• **WORK REQUIRED**
Where the word "imgs" shows up in a line below, that line is counted. State how many lines are counted, without any other words.

Data items

/---

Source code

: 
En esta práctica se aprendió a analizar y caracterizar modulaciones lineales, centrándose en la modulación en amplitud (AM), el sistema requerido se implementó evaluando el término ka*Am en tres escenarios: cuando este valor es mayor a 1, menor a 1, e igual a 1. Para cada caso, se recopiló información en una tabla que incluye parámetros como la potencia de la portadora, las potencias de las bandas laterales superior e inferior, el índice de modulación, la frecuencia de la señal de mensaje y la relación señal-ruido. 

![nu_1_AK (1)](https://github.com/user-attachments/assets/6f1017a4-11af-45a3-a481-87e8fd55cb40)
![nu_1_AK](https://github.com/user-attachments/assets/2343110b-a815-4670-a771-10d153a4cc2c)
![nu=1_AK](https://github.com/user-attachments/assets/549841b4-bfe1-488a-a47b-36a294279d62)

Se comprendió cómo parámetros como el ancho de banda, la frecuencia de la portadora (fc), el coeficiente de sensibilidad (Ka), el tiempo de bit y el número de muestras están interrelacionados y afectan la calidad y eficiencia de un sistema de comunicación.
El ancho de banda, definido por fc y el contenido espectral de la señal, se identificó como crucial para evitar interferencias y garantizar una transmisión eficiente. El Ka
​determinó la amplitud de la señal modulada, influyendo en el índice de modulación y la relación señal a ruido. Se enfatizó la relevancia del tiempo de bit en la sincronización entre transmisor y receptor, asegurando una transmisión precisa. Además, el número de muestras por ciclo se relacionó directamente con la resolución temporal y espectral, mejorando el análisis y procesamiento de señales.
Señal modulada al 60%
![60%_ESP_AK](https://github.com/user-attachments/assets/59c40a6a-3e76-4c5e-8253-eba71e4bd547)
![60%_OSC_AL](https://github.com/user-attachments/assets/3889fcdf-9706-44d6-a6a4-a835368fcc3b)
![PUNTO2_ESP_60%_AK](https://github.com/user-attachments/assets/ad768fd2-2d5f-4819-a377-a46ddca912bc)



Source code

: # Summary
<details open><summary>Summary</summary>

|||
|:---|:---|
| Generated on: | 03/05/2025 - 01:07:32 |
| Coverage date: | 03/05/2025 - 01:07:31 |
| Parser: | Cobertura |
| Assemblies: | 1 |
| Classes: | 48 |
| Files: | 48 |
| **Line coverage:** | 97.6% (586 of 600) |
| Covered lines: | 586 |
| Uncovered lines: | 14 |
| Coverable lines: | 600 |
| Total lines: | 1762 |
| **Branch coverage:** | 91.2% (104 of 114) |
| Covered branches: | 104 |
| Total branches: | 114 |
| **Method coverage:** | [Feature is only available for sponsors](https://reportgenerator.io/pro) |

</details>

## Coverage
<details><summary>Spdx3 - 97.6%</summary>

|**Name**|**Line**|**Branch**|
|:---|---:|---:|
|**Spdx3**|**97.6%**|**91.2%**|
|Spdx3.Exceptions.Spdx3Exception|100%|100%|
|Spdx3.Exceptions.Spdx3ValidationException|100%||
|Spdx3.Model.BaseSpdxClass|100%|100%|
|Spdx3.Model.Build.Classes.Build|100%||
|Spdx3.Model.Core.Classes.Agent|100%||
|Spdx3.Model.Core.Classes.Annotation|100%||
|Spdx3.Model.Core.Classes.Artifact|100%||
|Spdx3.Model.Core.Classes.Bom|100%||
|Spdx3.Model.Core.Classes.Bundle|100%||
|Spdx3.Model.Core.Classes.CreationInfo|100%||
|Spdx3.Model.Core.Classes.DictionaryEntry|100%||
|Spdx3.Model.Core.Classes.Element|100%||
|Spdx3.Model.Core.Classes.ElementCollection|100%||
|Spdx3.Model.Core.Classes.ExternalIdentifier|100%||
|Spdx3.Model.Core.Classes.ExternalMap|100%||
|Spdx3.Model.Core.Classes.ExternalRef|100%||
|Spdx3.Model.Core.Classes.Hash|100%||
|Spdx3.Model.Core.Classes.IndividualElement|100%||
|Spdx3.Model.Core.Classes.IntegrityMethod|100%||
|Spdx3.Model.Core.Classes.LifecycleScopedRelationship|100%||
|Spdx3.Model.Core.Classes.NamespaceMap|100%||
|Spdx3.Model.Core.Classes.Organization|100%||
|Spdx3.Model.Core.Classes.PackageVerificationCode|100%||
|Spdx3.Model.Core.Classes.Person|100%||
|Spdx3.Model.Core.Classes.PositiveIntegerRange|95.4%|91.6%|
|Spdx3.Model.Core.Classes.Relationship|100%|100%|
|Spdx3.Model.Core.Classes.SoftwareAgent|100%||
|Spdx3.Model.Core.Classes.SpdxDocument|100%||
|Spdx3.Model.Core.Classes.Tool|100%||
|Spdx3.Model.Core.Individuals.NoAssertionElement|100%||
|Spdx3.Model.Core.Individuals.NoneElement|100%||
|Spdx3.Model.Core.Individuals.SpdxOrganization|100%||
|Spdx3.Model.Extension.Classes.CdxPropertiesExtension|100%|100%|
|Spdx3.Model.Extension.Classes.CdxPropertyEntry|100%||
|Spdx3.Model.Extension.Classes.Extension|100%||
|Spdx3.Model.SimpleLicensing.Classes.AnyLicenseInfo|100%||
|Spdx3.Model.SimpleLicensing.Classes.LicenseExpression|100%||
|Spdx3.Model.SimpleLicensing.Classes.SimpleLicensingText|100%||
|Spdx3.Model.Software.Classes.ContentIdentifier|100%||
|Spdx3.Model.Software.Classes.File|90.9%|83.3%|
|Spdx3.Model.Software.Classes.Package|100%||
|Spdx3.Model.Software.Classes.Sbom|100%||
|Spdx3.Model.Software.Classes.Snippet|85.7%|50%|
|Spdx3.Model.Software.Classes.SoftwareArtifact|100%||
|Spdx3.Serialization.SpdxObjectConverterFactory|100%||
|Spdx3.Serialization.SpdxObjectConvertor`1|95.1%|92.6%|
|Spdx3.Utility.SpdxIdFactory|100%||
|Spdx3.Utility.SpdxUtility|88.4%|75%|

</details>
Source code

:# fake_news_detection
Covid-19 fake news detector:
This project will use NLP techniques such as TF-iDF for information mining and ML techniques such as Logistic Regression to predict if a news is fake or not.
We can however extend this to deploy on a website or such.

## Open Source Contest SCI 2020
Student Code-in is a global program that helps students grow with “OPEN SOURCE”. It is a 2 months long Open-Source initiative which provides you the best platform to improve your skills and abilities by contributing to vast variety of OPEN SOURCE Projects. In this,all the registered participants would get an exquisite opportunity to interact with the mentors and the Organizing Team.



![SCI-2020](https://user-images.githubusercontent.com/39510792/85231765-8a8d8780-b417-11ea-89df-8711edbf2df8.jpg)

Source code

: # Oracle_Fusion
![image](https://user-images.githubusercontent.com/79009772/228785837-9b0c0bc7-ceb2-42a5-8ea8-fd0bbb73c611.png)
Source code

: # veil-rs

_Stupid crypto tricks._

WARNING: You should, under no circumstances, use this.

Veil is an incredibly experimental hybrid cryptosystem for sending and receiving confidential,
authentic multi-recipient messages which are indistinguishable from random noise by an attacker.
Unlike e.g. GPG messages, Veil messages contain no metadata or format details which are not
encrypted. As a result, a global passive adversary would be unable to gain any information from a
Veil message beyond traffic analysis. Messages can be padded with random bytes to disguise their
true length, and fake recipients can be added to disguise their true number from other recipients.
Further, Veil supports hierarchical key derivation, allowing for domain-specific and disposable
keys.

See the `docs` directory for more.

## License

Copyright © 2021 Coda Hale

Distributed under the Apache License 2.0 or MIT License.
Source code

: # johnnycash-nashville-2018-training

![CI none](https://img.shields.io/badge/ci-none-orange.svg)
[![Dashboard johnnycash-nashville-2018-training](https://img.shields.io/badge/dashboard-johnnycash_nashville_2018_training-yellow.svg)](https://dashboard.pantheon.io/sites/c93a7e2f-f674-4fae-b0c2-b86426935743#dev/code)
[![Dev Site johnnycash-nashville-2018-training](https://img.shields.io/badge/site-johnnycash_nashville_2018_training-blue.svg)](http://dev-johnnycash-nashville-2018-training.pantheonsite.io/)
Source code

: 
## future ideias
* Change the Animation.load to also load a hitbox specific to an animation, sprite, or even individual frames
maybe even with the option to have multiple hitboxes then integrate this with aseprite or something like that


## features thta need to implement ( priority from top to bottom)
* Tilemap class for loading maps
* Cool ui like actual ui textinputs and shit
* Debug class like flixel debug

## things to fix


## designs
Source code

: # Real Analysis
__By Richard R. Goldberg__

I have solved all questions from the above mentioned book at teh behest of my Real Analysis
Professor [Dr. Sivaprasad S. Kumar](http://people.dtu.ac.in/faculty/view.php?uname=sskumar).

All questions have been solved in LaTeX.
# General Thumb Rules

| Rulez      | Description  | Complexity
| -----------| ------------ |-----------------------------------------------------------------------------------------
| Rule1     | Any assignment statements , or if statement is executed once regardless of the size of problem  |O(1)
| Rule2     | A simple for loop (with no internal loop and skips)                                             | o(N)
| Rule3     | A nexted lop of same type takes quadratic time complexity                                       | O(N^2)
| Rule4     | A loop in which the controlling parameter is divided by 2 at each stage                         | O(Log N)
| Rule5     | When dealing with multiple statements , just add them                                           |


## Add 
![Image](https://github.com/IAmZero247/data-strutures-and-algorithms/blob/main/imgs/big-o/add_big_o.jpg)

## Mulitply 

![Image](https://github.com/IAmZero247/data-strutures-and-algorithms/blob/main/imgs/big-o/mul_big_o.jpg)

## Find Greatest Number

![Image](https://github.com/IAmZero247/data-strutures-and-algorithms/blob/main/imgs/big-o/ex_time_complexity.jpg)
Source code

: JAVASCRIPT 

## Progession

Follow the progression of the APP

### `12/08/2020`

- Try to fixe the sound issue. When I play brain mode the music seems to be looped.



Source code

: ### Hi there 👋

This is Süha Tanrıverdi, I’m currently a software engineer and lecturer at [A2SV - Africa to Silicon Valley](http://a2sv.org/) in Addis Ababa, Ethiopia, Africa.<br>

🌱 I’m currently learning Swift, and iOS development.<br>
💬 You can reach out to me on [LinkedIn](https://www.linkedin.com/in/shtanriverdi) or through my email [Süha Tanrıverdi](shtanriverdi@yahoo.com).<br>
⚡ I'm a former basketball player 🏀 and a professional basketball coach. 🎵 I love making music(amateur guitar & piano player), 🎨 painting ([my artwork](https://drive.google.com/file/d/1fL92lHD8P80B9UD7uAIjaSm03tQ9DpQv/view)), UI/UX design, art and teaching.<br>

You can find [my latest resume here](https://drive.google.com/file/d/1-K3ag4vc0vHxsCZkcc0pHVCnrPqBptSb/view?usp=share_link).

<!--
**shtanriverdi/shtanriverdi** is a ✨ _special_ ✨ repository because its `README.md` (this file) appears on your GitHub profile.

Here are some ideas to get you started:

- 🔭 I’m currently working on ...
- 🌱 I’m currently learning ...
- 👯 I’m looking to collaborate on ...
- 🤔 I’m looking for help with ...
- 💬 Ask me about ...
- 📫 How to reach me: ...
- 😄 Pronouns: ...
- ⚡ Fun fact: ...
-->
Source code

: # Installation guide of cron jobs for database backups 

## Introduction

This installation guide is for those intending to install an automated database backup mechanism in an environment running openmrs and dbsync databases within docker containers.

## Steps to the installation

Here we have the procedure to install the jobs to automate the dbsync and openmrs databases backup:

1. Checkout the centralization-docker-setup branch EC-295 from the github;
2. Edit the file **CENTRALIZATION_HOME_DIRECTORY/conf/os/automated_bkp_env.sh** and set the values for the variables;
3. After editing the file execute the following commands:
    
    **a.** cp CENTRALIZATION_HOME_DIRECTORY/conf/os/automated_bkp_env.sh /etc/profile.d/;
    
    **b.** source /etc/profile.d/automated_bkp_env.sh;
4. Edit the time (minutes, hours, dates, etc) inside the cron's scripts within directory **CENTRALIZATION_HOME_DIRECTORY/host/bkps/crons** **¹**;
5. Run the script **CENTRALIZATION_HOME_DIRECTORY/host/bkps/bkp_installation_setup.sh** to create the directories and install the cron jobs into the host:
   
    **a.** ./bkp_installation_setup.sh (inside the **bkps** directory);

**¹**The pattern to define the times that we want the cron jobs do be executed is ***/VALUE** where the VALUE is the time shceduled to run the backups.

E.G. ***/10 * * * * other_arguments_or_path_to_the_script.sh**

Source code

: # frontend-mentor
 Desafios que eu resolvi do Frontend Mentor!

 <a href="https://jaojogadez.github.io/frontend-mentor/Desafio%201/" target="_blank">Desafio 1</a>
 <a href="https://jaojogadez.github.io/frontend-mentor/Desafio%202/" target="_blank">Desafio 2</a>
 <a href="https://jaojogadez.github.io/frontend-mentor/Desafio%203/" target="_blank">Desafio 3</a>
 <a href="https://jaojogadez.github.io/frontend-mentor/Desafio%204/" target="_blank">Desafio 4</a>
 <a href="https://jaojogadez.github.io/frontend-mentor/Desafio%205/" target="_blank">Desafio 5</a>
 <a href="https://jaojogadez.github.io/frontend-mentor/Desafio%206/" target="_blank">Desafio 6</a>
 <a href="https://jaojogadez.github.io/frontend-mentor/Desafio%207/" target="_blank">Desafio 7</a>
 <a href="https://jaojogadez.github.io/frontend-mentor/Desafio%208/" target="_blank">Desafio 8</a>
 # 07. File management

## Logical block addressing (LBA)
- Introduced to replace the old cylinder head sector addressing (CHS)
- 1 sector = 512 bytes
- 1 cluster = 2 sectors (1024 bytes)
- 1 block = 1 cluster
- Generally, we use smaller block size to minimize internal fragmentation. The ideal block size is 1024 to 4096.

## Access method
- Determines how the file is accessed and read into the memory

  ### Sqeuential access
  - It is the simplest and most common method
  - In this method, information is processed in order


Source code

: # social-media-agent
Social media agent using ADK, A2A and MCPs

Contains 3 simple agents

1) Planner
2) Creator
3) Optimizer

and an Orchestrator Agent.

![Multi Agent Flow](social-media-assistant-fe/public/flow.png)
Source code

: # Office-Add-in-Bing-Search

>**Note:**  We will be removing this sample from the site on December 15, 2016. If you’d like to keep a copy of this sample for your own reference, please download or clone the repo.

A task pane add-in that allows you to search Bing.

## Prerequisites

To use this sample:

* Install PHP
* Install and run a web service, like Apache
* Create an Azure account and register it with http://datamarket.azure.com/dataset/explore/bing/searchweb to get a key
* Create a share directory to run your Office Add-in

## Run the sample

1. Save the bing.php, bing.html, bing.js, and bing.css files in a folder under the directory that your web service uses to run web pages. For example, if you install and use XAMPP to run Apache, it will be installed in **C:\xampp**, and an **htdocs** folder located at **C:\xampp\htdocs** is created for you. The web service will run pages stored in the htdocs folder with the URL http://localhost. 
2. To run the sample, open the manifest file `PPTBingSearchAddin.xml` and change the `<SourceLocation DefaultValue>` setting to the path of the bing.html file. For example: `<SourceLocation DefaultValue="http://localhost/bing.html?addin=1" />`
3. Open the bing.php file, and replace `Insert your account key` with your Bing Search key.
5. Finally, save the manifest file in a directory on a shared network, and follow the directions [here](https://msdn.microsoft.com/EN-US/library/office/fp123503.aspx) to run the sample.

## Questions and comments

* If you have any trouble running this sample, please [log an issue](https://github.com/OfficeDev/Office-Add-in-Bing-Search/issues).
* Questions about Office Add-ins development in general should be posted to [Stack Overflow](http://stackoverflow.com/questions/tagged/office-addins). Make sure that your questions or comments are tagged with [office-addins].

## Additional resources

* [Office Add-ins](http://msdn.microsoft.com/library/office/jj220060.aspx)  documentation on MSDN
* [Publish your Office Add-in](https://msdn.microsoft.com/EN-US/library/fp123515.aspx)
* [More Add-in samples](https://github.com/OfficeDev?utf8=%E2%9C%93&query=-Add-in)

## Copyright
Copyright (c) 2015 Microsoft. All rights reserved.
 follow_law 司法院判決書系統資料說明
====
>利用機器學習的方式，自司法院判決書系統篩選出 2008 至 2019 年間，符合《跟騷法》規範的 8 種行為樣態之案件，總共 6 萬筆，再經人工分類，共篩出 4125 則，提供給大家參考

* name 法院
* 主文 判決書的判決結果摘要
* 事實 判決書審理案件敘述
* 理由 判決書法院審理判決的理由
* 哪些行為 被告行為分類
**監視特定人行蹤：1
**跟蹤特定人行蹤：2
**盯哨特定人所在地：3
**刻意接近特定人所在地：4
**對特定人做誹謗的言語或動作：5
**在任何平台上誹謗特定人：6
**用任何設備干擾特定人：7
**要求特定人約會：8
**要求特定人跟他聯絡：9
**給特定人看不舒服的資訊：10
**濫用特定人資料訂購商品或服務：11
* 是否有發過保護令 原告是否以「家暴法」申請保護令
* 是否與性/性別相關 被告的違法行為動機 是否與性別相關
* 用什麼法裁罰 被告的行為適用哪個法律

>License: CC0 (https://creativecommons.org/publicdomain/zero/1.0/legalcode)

\---

• **RESULT**
3